The protein phosphatases involved in cellular regulation

Abstract

The phosphorylase phosphatases in rat and rabbit liver cytosol that are markedly stimulated by histone H1, protamine and polylysine were identified as protein phosphatases-2A_o, 2A₁ and 2A₂ by anion-exchange chromatography, gel-filtration and immunotitration experiments. Histone H1 and protamine also stimulated the dephosphorylation of phosphorylase kinase, glycogen synthase, fructose-1, 6-bisphosphatase, pyruvate kinase, acetyl-CoA carboxylase and phenylalanine hydroxylase by phosphatases-2A₁ and 2A₂, and with several of these substrates activation was even more striking (20–100-fold) than that observed with phosphorylase (∼ 5-fold). Activation by basic polypeptides did not involve dissociation of these phosphatases to the free catalytic subunit. The dephosphorylation of phosphorylase by protein phosphatase-1 was suppressed by basic polypeptides, protamine and polylysine being the most potent inhibitors. However, the dephosphorylation of glycogen synthase, pyruvate kinase and acetyl-CoA carboxylase were markedly stimulated by histone H1 and protamine (2–13-fold). Consequently, with the appropriate substrates, protein phosphatase-1 can also be regarded as a basic-polypeptide-activated protein phosphatase. Heparin stimulated (1.5–2-fold) the dephosphorylation of phosphorylase by phosphatases-2A_o and 2A₁, provided that Mn²⁺ was present, but phosphatase-2A₂ and the free catalytic subunit of phosphatase-2A were unaffected. Heparin, in conjunction with Mn²⁺, also stimulated (1.5-fold) the dephosphorylation of glycogen synthase (labelled in sites 3abc), phosphorylase kinase and phenylalanine hydroxylase by phosphatase-2A₁, but not by phosphatase-2A₂. By contrast, the dephosphorylation of phosphorylase and phosphorylase kinase by protein phosphatase-1 was inhibited by heparin.
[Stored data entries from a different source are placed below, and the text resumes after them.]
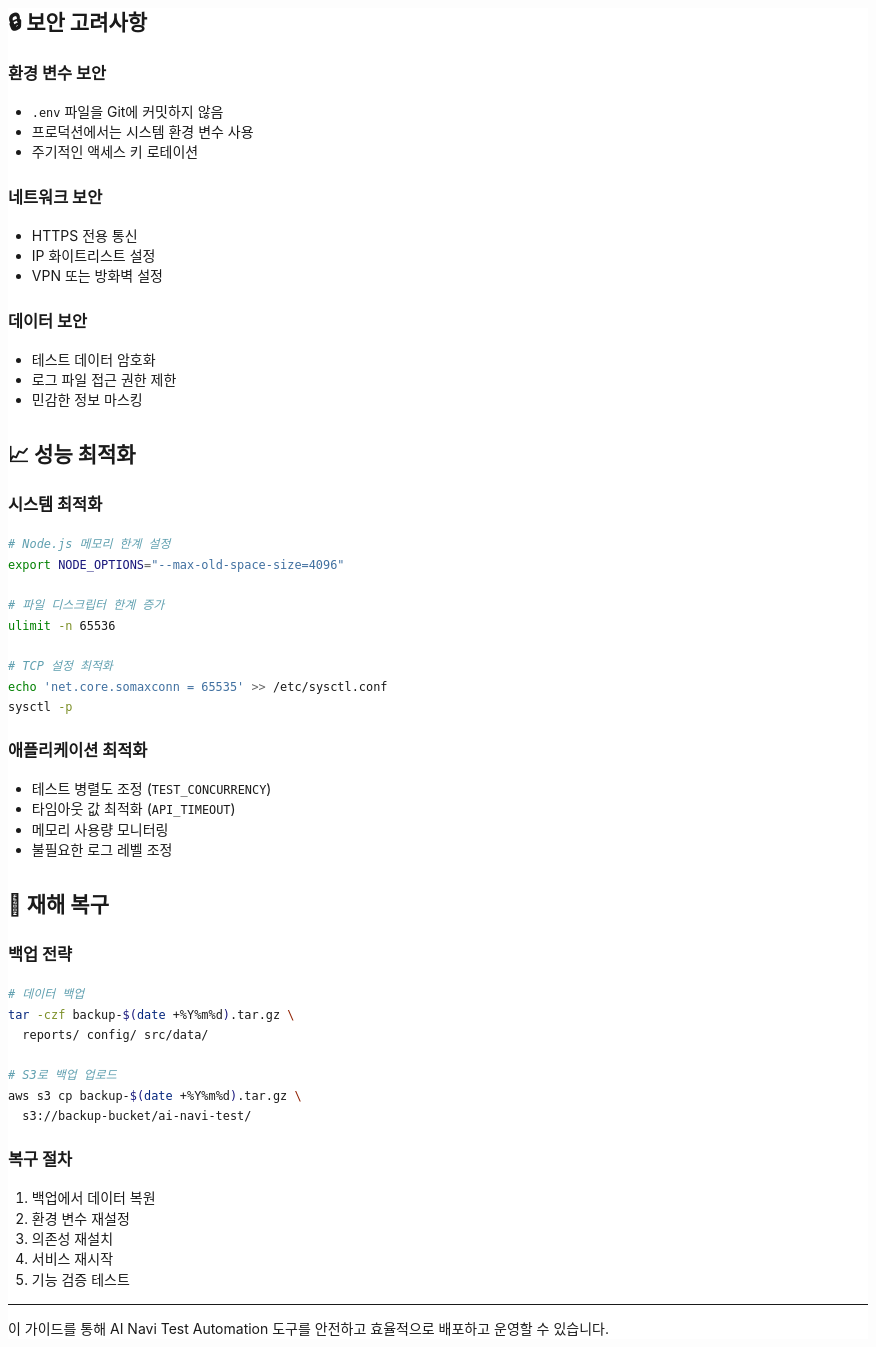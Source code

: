 ## 🔒 보안 고려사항

### 환경 변수 보안
- `.env` 파일을 Git에 커밋하지 않음
- 프로덕션에서는 시스템 환경 변수 사용
- 주기적인 액세스 키 로테이션

### 네트워크 보안
- HTTPS 전용 통신
- IP 화이트리스트 설정
- VPN 또는 방화벽 설정

### 데이터 보안
- 테스트 데이터 암호화
- 로그 파일 접근 권한 제한
- 민감한 정보 마스킹

## 📈 성능 최적화

### 시스템 최적화
```bash
# Node.js 메모리 한계 설정
export NODE_OPTIONS="--max-old-space-size=4096"

# 파일 디스크립터 한계 증가
ulimit -n 65536

# TCP 설정 최적화
echo 'net.core.somaxconn = 65535' >> /etc/sysctl.conf
sysctl -p
```

### 애플리케이션 최적화
- 테스트 병렬도 조정 (`TEST_CONCURRENCY`)
- 타임아웃 값 최적화 (`API_TIMEOUT`)
- 메모리 사용량 모니터링
- 불필요한 로그 레벨 조정

## 🚨 재해 복구

### 백업 전략
```bash
# 데이터 백업
tar -czf backup-$(date +%Y%m%d).tar.gz \
  reports/ config/ src/data/

# S3로 백업 업로드
aws s3 cp backup-$(date +%Y%m%d).tar.gz \
  s3://backup-bucket/ai-navi-test/
```

### 복구 절차
1. 백업에서 데이터 복원
2. 환경 변수 재설정
3. 의존성 재설치
4. 서비스 재시작
5. 기능 검증 테스트

---

이 가이드를 통해 AI Navi Test Automation 도구를 안전하고 효율적으로 배포하고 운영할 수 있습니다.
However, dephosphorylation of glycogen synthase and pyruvate kinase by phosphatase-1 was stimulated by this mucopolysaccharide. The studies demonstrate that basic proteins can be used to distinguish protein phosphatase-1 from protein phosphatase-2A, but only if phosphorylase is employed as substrate. Optimal differentiation of the two phosphatases is observed at 30 μ/ml protamine or at heparin concentrations < 150 μM.